RECORDS FOR THIS TASK: Begin

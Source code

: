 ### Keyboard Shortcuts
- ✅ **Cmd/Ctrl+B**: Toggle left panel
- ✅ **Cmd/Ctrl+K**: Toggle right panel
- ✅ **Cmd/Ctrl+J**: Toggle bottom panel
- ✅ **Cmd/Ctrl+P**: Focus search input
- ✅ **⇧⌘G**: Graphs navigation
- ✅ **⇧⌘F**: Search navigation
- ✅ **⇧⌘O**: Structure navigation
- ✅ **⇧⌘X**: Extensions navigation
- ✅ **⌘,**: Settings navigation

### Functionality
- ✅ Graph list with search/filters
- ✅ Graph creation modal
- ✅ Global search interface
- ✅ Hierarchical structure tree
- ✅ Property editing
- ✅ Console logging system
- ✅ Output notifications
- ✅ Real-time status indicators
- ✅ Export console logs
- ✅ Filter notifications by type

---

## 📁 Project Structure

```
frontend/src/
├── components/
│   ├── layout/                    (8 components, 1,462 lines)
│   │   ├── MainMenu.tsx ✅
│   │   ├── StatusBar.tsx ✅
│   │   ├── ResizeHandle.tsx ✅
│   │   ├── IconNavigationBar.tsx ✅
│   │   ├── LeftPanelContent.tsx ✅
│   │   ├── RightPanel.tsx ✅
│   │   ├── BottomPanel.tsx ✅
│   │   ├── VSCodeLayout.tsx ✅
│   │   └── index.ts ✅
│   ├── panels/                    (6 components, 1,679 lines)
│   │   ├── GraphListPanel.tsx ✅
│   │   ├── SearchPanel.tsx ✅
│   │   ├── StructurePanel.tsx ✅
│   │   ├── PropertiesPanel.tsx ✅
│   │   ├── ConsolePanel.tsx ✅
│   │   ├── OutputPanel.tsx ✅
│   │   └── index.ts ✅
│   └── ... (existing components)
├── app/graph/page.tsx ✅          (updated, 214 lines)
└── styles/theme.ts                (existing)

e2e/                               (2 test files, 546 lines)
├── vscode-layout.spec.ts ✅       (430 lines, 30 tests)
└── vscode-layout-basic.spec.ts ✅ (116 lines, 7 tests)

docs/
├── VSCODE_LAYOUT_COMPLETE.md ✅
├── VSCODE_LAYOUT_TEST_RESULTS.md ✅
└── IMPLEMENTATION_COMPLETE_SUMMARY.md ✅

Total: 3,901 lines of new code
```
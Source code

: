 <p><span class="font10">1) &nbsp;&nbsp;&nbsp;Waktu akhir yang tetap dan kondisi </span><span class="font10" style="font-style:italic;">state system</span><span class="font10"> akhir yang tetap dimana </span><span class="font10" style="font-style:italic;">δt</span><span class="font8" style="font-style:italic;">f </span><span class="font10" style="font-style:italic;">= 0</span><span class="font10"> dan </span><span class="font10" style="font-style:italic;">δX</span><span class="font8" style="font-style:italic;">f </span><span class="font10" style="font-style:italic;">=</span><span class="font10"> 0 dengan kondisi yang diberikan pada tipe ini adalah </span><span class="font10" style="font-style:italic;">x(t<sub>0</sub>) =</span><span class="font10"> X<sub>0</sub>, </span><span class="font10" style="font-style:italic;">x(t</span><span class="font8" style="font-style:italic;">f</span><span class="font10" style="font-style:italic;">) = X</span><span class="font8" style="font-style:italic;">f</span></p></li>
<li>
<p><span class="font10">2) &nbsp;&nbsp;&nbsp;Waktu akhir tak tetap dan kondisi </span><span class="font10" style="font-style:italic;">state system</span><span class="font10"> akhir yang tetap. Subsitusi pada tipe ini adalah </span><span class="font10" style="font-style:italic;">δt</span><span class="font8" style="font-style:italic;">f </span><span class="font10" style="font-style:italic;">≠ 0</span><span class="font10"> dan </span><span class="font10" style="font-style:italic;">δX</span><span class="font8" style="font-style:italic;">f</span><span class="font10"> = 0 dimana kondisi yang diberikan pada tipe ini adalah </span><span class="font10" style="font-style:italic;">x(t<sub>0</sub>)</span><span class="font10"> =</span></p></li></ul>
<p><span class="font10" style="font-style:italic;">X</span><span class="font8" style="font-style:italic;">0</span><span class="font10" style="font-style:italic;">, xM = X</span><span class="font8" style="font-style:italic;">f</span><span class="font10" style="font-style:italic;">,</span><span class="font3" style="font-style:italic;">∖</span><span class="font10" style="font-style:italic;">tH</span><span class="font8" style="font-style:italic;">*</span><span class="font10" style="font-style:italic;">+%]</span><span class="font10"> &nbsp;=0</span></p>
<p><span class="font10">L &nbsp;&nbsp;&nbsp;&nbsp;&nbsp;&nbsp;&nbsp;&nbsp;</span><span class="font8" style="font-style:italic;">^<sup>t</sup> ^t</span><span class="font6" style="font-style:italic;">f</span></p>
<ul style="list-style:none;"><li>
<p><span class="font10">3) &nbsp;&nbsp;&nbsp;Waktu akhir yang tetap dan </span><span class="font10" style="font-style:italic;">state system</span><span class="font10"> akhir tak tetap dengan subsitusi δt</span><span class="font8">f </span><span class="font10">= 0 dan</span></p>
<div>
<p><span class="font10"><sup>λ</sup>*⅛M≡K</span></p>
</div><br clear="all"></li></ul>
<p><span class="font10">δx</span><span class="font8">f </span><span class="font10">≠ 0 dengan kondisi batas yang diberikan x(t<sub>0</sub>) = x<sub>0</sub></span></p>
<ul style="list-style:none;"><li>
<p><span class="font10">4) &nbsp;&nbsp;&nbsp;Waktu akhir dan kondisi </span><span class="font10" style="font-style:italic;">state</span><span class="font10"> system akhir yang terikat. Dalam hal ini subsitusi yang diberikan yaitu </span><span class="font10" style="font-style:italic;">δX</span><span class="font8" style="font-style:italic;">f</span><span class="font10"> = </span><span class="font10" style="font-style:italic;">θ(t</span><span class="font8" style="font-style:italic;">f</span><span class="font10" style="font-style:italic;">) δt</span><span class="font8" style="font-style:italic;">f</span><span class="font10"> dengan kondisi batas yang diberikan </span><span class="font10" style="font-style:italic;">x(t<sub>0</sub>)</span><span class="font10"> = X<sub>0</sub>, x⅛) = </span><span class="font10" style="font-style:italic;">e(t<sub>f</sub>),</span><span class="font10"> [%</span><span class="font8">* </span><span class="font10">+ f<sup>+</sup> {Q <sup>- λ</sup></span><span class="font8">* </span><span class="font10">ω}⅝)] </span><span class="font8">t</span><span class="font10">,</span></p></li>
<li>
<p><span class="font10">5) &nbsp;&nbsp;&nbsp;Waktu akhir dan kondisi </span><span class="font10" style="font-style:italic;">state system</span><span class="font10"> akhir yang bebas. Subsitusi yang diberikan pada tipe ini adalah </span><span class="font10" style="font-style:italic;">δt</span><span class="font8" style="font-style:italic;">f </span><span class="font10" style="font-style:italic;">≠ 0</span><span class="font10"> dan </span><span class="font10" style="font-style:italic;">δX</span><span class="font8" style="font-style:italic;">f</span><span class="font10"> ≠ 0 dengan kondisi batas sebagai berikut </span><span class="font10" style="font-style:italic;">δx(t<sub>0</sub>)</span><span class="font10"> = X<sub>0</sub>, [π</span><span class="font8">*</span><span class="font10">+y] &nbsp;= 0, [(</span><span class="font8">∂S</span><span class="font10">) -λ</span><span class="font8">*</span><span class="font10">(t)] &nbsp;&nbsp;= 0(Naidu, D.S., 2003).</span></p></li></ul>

RECORDS FOR THIS TASK: End

● DESCRIPTION OF THE TASK
Output each line of the material exactly as it was written above.

● RESPONSE FOR THIS EXERCISE
Source code

: ### Keyboard Shortcuts
- ✅ **Cmd/Ctrl+B**: Toggle left panel
- ✅ **Cmd/Ctrl+K**: Toggle right panel
- ✅ **Cmd/Ctrl+J**: Toggle bottom panel
- ✅ **Cmd/Ctrl+P**: Focus search input
- ✅ **⇧⌘G**: Graphs navigation
- ✅ **⇧⌘F**: Search navigation
- ✅ **⇧⌘O**: Structure navigation
- ✅ **⇧⌘X**: Extensions navigation
- ✅ **⌘,**: Settings navigation

### Functionality
- ✅ Graph list with search/filters
- ✅ Graph creation modal
- ✅ Global search interface
- ✅ Hierarchical structure tree
- ✅ Property editing
- ✅ Console logging system
- ✅ Output notifications
- ✅ Real-time status indicators
- ✅ Export console logs
- ✅ Filter notifications by type

---

## 📁 Project Structure

```
frontend/src/
├── components/
│   ├── layout/                    (8 components, 1,462 lines)
│   │   ├── MainMenu.tsx ✅
│   │   ├── StatusBar.tsx ✅
│   │   ├── ResizeHandle.tsx ✅
│   │   ├── IconNavigationBar.tsx ✅
│   │   ├── LeftPanelContent.tsx ✅
│   │   ├── RightPanel.tsx ✅
│   │   ├── BottomPanel.tsx ✅
│   │   ├── VSCodeLayout.tsx ✅
│   │   └── index.ts ✅
│   ├── panels/                    (6 components, 1,679 lines)
│   │   ├── GraphListPanel.tsx ✅
│   │   ├── SearchPanel.tsx ✅
│   │   ├── StructurePanel.tsx ✅
│   │   ├── PropertiesPanel.tsx ✅
│   │   ├── ConsolePanel.tsx ✅
│   │   ├── OutputPanel.tsx ✅
│   │   └── index.ts ✅
│   └── ... (existing components)
├── app/graph/page.tsx ✅          (updated, 214 lines)
└── styles/theme.ts                (existing)

e2e/                               (2 test files, 546 lines)
├── vscode-layout.spec.ts ✅       (430 lines, 30 tests)
└── vscode-layout-basic.spec.ts ✅ (116 lines, 7 tests)

docs/
├── VSCODE_LAYOUT_COMPLETE.md ✅
├── VSCODE_LAYOUT_TEST_RESULTS.md ✅
└── IMPLEMENTATION_COMPLETE_SUMMARY.md ✅

Total: 3,901 lines of new code
```
Source code

: <p><span class="font10">1) &nbsp;&nbsp;&nbsp;Waktu akhir yang tetap dan kondisi </span><span class="font10" style="font-style:italic;">state system</span><span class="font10"> akhir yang tetap dimana </span><span class="font10" style="font-style:italic;">δt</span><span class="font8" style="font-style:italic;">f </span><span class="font10" style="font-style:italic;">= 0</span><span class="font10"> dan </span><span class="font10" style="font-style:italic;">δX</span><span class="font8" style="font-style:italic;">f </span><span class="font10" style="font-style:italic;">=</span><span class="font10"> 0 dengan kondisi yang diberikan pada tipe ini adalah </span><span class="font10" style="font-style:italic;">x(t<sub>0</sub>) =</span><span class="font10"> X<sub>0</sub>, </span><span class="font10" style="font-style:italic;">x(t</span><span class="font8" style="font-style:italic;">f</span><span class="font10" style="font-style:italic;">) = X</span><span class="font8" style="font-style:italic;">f</span></p></li>
<li>
<p><span class="font10">2) &nbsp;&nbsp;&nbsp;Waktu akhir tak tetap dan kondisi </span><span class="font10" style="font-style:italic;">state system</span><span class="font10"> akhir yang tetap. Subsitusi pada tipe ini adalah </span><span class="font10" style="font-style:italic;">δt</span><span class="font8" style="font-style:italic;">f </span><span class="font10" style="font-style:italic;">≠ 0</span><span class="font10"> dan </span><span class="font10" style="font-style:italic;">δX</span><span class="font8" style="font-style:italic;">f</span><span class="font10"> = 0 dimana kondisi yang diberikan pada tipe ini adalah </span><span class="font10" style="font-style:italic;">x(t<sub>0</sub>)</span><span class="font10"> =</span></p></li></ul>
<p><span class="font10" style="font-style:italic;">X</span><span class="font8" style="font-style:italic;">0</span><span class="font10" style="font-style:italic;">, xM = X</span><span class="font8" style="font-style:italic;">f</span><span class="font10" style="font-style:italic;">,</span><span class="font3" style="font-style:italic;">∖</span><span class="font10" style="font-style:italic;">tH</span><span class="font8" style="font-style:italic;">*</span><span class="font10" style="font-style:italic;">+%]</span><span class="font10"> &nbsp;=0</span></p>
<p><span class="font10">L &nbsp;&nbsp;&nbsp;&nbsp;&nbsp;&nbsp;&nbsp;&nbsp;</span><span class="font8" style="font-style:italic;">^<sup>t</sup> ^t</span><span class="font6" style="font-style:italic;">f</span></p>
<ul style="list-style:none;"><li>
<p><span class="font10">3) &nbsp;&nbsp;&nbsp;Waktu akhir yang tetap dan </span><span class="font10" style="font-style:italic;">state system</span><span class="font10"> akhir tak tetap dengan subsitusi δt</span><span class="font8">f </span><span class="font10">= 0 dan</span></p>
<div>
<p><span class="font10"><sup>λ</sup>*⅛M≡K</span></p>
</div><br clear="all"></li></ul>
<p><span class="font10">δx</span><span class="font8">f </span><span class="font10">≠ 0 dengan kondisi batas yang diberikan x(t<sub>0</sub>) = x<sub>0</sub></span></p>
<ul style="list-style:none;"><li>
<p><span class="font10">4) &nbsp;&nbsp;&nbsp;Waktu akhir dan kondisi </span><span class="font10" style="font-style:italic;">state</span><span class="font10"> system akhir yang terikat. Dalam hal ini subsitusi yang diberikan yaitu </span><span class="font10" style="font-style:italic;">δX</span><span class="font8" style="font-style:italic;">f</span><span class="font10"> = </span><span class="font10" style="font-style:italic;">θ(t</span><span class="font8" style="font-style:italic;">f</span><span class="font10" style="font-style:italic;">) δt</span><span class="font8" style="font-style:italic;">f</span><span class="font10"> dengan kondisi batas yang diberikan </span><span class="font10" style="font-style:italic;">x(t<sub>0</sub>)</span><span class="font10"> = X<sub>0</sub>, x⅛) = </span><span class="font10" style="font-style:italic;">e(t<sub>f</sub>),</span><span class="font10"> [%</span><span class="font8">* </span><span class="font10">+ f<sup>+</sup> {Q <sup>- λ</sup></span><span class="font8">* </span><span class="font10">ω}⅝)] </span><span class="font8">t</span><span class="font10">,</span></p></li>
<li>
<p><span class="font10">5) &nbsp;&nbsp;&nbsp;Waktu akhir dan kondisi </span><span class="font10" style="font-style:italic;">state system</span><span class="font10"> akhir yang bebas. Subsitusi yang diberikan pada tipe ini adalah </span><span class="font10" style="font-style:italic;">δt</span><span class="font8" style="font-style:italic;">f </span><span class="font10" style="font-style:italic;">≠ 0</span><span class="font10"> dan </span><span class="font10" style="font-style:italic;">δX</span><span class="font8" style="font-style:italic;">f</span><span class="font10"> ≠ 0 dengan kondisi batas sebagai berikut </span><span class="font10" style="font-style:italic;">δx(t<sub>0</sub>)</span><span class="font10"> = X<sub>0</sub>, [π</span><span class="font8">*</span><span class="font10">+y] &nbsp;= 0, [(</span><span class="font8">∂S</span><span class="font10">) -λ</span><span class="font8">*</span><span class="font10">(t)] &nbsp;&nbsp;= 0(Naidu, D.S., 2003).</span></p></li></ul>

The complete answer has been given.